I am still in shock over a Dom who cannot handle money. lol, what sort of man cannot handle money?? oh answer: a girly-man.




mnottertail -> RE: How do I get my Ex-Dom to Help? (9/3/2007 5:34:41 AM)

Ziss, of course is 'ow we, Le Tom Katt, mooch off de womens, n'est ce pas?

Maurice  




persiphone -> RE: How do I get my Ex-Dom to Help? (9/3/2007 5:43:27 AM)

I had one like this. My name was on everything, because he had bad credit. Mine on the other hand is excellent. When I had enough of paying all of the bills, I informed him that the apartment manager had been notified. If he wished to keep the apartment he would have to reapply for it. The utilities would be turned off. Electric in 5 days, telephone tomorrow, internet and cable same day. He was a little upset, but I think it was more over that he would not be allowed to sponge anymore than the fact that he lost me. I chalked it up to a learning experience and am now very cautious with whom i'm generous.




came4U -> RE: How do I get my Ex-Dom to Help? (9/3/2007 5:43:56 AM)

Tom Katt lol

he is not a mooch, he is merely an emotional vampire.  Besides, even he pays his own bills lol.




CreativeDominant -> RE: How do I get my Ex-Dom to Help? (9/4/2007 7:41:19 AM)

I don't think I would rely on him to set up auto-pay to ensure that you get your money to pay for the rent each month.  I admit to curiosity as to why you walked out of a place with your name on the lease rather than kick him out, former master or not.

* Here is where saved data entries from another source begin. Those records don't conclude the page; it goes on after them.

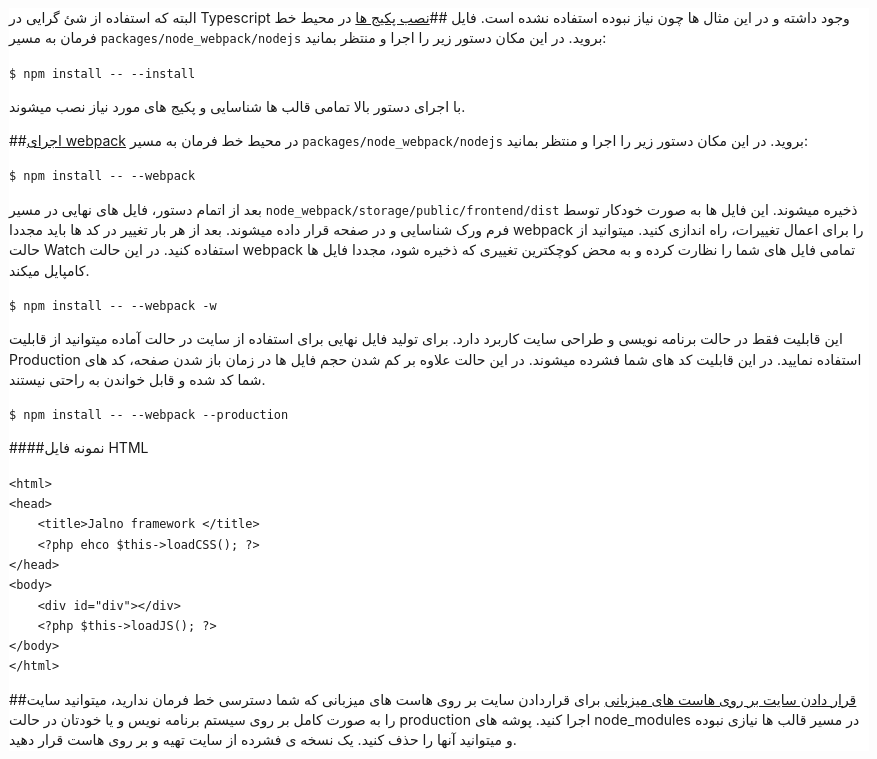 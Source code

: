 البته که استفاده از شئ گرایی در Typescript وجود داشته و در این مثال ها چون نیاز نبوده استفاده نشده است.
فایل
##[نصب پکیج ها](#installing_pacakges)
در محیط خط فرمان به مسیر `packages/node_webpack/nodejs` بروید. در این مکان دستور زیر را اجرا و منتظر بمانید:

	$ npm install -- --install

با اجرای دستور بالا تمامی قالب ها شناسایی و پکیج های مورد نیاز نصب میشوند.

##[اجرای webpack](#run_webpack)
در محیط خط فرمان به مسیر `packages/node_webpack/nodejs` بروید. در این مکان دستور زیر را اجرا و منتظر بمانید:

	$ npm install -- --webpack

بعد از اتمام دستور، فایل های نهایی در مسیر `node_webpack/storage/public/frontend/dist` ذخیره میشوند. این فایل ها به صورت خودکار توسط فرم ورک شناسایی و در صفحه قرار داده میشوند.
بعد از هر بار تغییر در کد ها باید مجددا webpack را برای اعمال تغییرات، راه اندازی کنید. میتوانید از حالت Watch استفاده کنید. در این حالت webpack تمامی فایل های شما را نظارت کرده و به محض کوچکترین تغییری که ذخیره شود، مجددا فایل ها کامپایل میکند.

	$ npm install -- --webpack -w

این قابلیت فقط در حالت برنامه نویسی و طراحی سایت کاربرد دارد. برای تولید فایل نهایی برای استفاده از سایت در حالت آماده میتوانید از قابلیت Production استفاده نمایید. در این قابلیت کد های شما فشرده میشوند. در این حالت علاوه بر کم شدن حجم فایل ها در زمان باز شدن صفحه، کد های شما کد شده و قابل خواندن به راحتی نیستند.

	$ npm install -- --webpack --production

####نمونه فایل HTML

	<html>
    <head>
	    <title>Jalno framework </title>
	    <?php ehco $this->loadCSS(); ?>
    </head>
    <body>
	    <div id="div"></div>
	    <?php $this->loadJS(); ?>
    </body>
    </html>

##[قرار دادن سایت بر روی هاست های میزبانی](#installing_site)
برای قراردادن سایت بر روی هاست های میزبانی که شما دسترسی خط فرمان ندارید، میتوانید سایت را به صورت کامل بر روی سیستم برنامه نویس و یا خودتان در حالت production اجرا کنید. پوشه های node_modules در مسیر قالب ها نیازی نبوده و میتوانید آنها را حذف کنید.  یک نسخه ی فشرده از سایت تهیه و بر روی هاست قرار دهید.

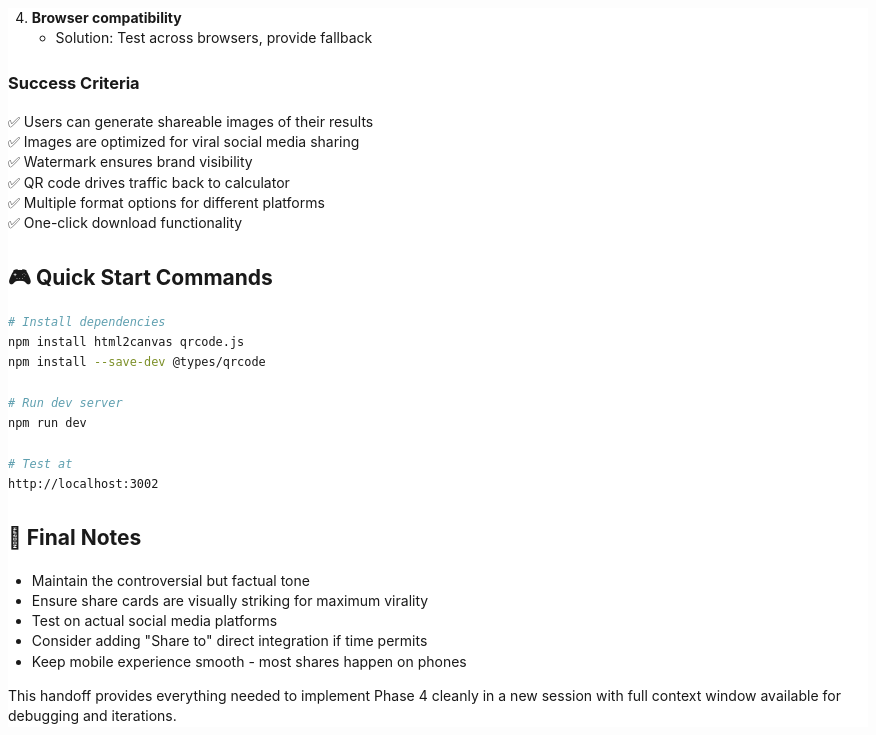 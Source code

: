 4. **Browser compatibility**
   - Solution: Test across browsers, provide fallback

### Success Criteria

✅ Users can generate shareable images of their results  
✅ Images are optimized for viral social media sharing  
✅ Watermark ensures brand visibility  
✅ QR code drives traffic back to calculator  
✅ Multiple format options for different platforms  
✅ One-click download functionality  

## 🎮 Quick Start Commands

```bash
# Install dependencies
npm install html2canvas qrcode.js
npm install --save-dev @types/qrcode

# Run dev server
npm run dev

# Test at
http://localhost:3002
```

## 📝 Final Notes

- Maintain the controversial but factual tone
- Ensure share cards are visually striking for maximum virality
- Test on actual social media platforms
- Consider adding "Share to" direct integration if time permits
- Keep mobile experience smooth - most shares happen on phones

This handoff provides everything needed to implement Phase 4 cleanly in a new session with full context window available for debugging and iterations.
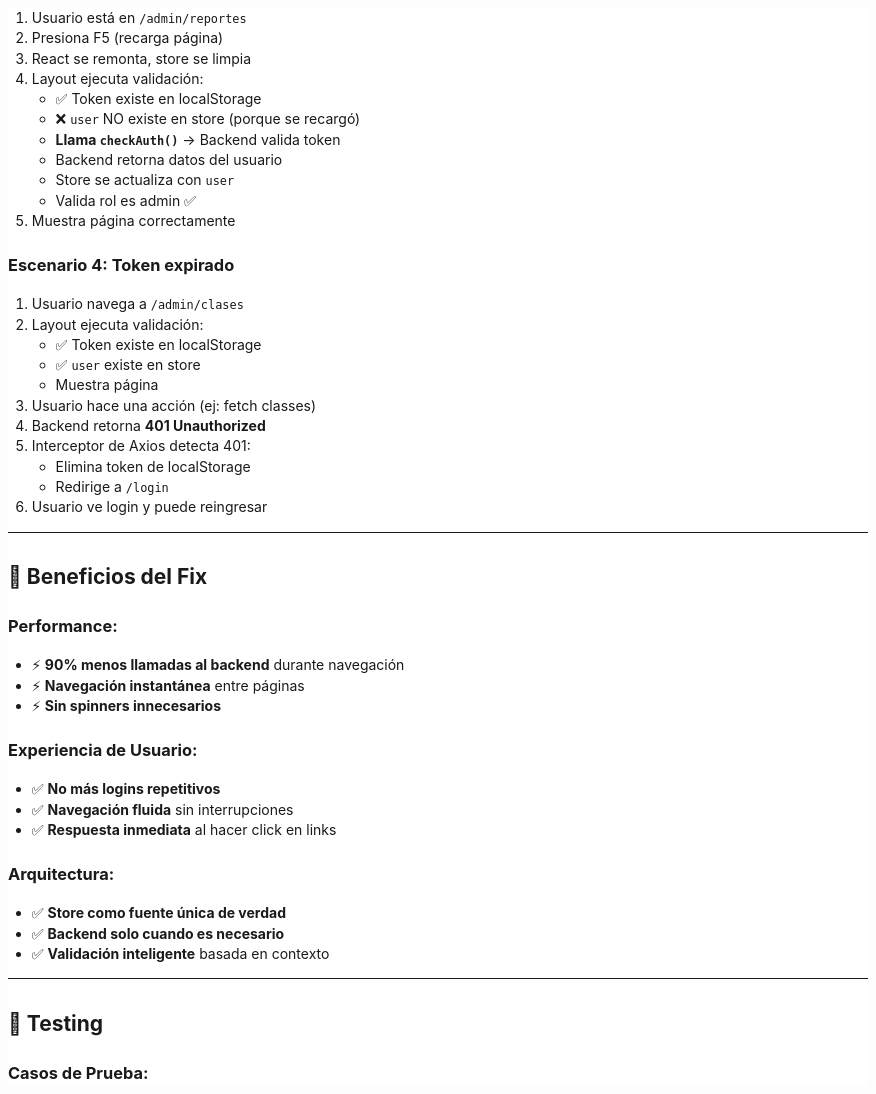 1. Usuario está en `/admin/reportes`
2. Presiona F5 (recarga página)
3. React se remonta, store se limpia
4. Layout ejecuta validación:
   - ✅ Token existe en localStorage
   - ❌ `user` NO existe en store (porque se recargó)
   - **Llama `checkAuth()`** → Backend valida token
   - Backend retorna datos del usuario
   - Store se actualiza con `user`
   - Valida rol es admin ✅
5. Muestra página correctamente

### Escenario 4: Token expirado

1. Usuario navega a `/admin/clases`
2. Layout ejecuta validación:
   - ✅ Token existe en localStorage
   - ✅ `user` existe en store
   - Muestra página
3. Usuario hace una acción (ej: fetch classes)
4. Backend retorna **401 Unauthorized**
5. Interceptor de Axios detecta 401:
   - Elimina token de localStorage
   - Redirige a `/login`
6. Usuario ve login y puede reingresar

---

## 🎯 Beneficios del Fix

### Performance:
- ⚡ **90% menos llamadas al backend** durante navegación
- ⚡ **Navegación instantánea** entre páginas
- ⚡ **Sin spinners innecesarios**

### Experiencia de Usuario:
- ✅ **No más logins repetitivos**
- ✅ **Navegación fluida** sin interrupciones
- ✅ **Respuesta inmediata** al hacer click en links

### Arquitectura:
- ✅ **Store como fuente única de verdad**
- ✅ **Backend solo cuando es necesario**
- ✅ **Validación inteligente** basada en contexto

---

## 🧪 Testing

### Casos de Prueba:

Part of dominance is being willing to shoulder some form of responsibility and obligation.  That does not stop just because the relationship is over, it means that now he is no longer responsible for any aspect of your life except taking care of himself and removing any of the burden he shifted to you to take care of while you were together.  As is often said on here, a dominant should be able to control his own life before he controls that of another...go by that rule and let him know that you will do what you can to protect your credit, including going to the utility companies and making them aware that you are no longer at the apartment, that though your name is on the lease, it is being sublet to so and so...even if that means getting a legal agreement drawn up...and make him control himself and his world.




vegas0623 -> RE: How do I get my Ex-Dom to Help? (9/4/2007 11:12:53 AM)

Hmm...From what I've read of your post so far...He cheated on you, you gave him the apartment that's in your name and the utilities are in your name. He has failed to act responsibly in your opinion to take the necessary steps to take responsibility for them. You state in your post he's a good guy but then you turn around and state he's flakey. If his name isn't on the lease then you can't just sublet the apartment to him, you wll be responsible for any unpaid rent and damage he might cause. Just turn off the utilities and then inform him that you did so, or better yet don't! You have given him plenty of warning and opportunity to take responsibility. Move on with your life hun you're still letting him control you just in a different way.